Aim of the exercise
For the data below, give the number of lines in which "homeconnect" occurs. Include nothing besides that number.

+ + + + +

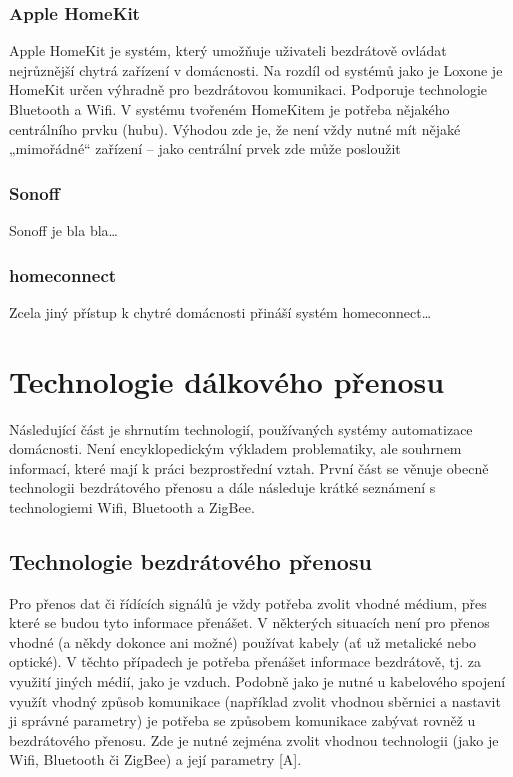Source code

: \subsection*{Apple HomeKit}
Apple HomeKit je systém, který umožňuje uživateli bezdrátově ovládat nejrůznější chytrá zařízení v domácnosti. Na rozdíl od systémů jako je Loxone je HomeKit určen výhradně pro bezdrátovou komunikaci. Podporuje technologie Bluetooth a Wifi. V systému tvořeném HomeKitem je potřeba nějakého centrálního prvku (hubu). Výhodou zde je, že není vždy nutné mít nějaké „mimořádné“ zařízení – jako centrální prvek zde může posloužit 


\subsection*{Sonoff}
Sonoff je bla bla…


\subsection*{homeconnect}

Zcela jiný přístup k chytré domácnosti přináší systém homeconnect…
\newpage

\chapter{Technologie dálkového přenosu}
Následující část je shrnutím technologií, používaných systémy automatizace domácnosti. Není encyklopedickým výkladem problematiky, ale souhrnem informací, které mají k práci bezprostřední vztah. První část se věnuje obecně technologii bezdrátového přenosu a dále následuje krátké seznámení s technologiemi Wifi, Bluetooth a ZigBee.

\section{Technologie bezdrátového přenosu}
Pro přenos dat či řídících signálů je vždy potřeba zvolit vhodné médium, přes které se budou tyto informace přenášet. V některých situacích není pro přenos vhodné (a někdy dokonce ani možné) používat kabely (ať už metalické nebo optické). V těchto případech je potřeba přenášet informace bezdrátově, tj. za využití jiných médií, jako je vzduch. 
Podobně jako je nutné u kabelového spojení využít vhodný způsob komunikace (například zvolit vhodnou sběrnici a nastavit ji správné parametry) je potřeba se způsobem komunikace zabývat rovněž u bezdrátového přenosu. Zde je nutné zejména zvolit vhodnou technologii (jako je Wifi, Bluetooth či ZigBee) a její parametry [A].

+ + + + +

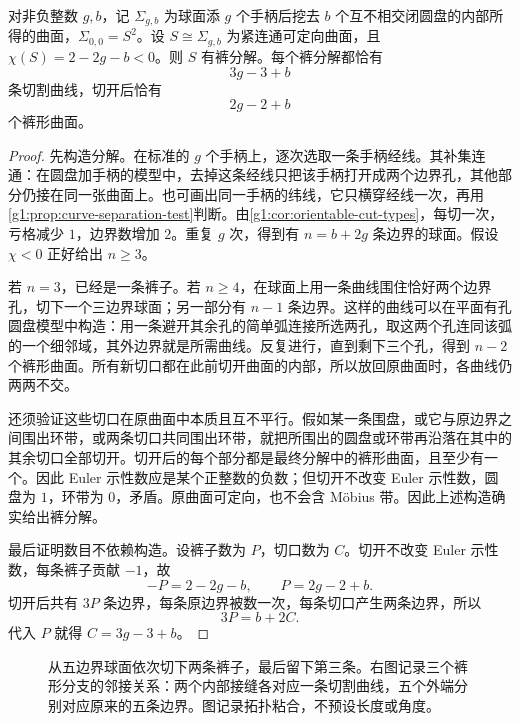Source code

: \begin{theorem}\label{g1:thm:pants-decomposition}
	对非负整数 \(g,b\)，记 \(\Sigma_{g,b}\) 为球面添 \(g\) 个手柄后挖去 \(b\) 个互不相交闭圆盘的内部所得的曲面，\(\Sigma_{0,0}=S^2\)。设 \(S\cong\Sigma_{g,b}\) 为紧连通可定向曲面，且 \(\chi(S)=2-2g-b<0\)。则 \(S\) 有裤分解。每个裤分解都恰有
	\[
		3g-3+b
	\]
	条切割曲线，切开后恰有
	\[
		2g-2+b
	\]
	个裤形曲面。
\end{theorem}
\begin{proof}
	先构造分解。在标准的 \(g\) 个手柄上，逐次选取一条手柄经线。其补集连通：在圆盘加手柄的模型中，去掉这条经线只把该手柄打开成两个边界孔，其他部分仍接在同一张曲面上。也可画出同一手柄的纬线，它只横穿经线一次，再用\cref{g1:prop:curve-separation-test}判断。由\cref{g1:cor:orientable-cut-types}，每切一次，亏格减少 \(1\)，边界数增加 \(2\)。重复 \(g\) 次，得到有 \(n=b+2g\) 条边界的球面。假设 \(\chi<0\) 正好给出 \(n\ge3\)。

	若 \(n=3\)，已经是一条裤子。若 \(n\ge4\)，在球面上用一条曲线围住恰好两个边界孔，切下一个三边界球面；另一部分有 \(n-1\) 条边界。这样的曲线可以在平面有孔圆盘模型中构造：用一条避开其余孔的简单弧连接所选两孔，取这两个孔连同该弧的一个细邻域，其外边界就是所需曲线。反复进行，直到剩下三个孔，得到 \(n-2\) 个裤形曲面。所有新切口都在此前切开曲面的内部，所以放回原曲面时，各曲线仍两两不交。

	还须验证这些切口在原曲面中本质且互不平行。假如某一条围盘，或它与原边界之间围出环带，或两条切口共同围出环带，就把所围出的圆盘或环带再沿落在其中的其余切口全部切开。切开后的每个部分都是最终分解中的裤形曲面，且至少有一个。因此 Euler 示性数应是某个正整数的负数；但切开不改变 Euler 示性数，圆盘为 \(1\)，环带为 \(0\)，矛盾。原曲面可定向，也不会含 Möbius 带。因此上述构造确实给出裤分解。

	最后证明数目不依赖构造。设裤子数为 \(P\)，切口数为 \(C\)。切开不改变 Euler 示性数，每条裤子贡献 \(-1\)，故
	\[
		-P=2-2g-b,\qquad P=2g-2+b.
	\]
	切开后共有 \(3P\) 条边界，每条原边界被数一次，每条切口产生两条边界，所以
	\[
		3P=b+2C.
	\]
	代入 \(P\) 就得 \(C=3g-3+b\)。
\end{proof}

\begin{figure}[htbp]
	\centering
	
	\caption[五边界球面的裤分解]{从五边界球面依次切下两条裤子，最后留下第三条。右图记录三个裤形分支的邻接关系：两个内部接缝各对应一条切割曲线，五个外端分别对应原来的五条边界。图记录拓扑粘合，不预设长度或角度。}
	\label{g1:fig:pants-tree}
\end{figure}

+ + + + +

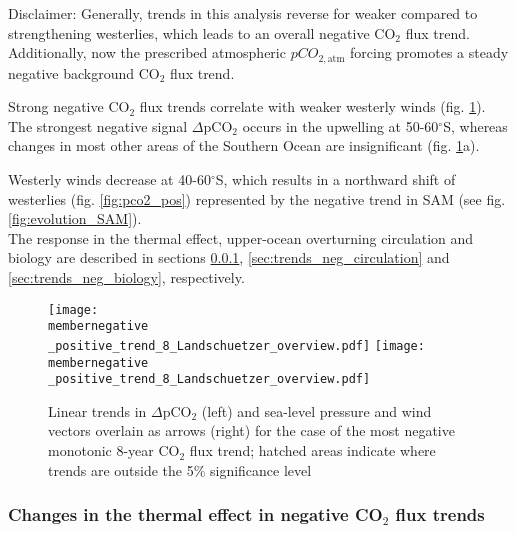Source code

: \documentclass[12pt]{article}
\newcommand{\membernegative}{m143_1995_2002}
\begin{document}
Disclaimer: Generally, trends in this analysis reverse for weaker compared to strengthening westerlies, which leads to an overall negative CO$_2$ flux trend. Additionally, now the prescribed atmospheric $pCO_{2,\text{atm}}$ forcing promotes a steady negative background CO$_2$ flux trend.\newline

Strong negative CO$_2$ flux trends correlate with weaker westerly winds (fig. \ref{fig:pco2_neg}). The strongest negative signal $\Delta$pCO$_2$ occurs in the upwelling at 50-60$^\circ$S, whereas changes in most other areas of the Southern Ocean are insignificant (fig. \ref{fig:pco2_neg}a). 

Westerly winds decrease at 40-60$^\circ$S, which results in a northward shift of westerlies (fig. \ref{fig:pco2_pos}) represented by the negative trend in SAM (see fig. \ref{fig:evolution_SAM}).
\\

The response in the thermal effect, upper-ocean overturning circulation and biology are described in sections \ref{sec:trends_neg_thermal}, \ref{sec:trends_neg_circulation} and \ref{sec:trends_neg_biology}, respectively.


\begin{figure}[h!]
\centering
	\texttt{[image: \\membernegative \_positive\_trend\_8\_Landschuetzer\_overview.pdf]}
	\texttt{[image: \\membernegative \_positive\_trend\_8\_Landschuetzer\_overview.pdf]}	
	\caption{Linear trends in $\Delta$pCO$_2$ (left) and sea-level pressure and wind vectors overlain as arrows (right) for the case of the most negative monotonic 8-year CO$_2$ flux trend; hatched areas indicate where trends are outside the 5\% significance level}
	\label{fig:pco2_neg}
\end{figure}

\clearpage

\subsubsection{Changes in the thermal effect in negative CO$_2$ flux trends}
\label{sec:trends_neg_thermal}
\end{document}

+ + + + +

Task answer
2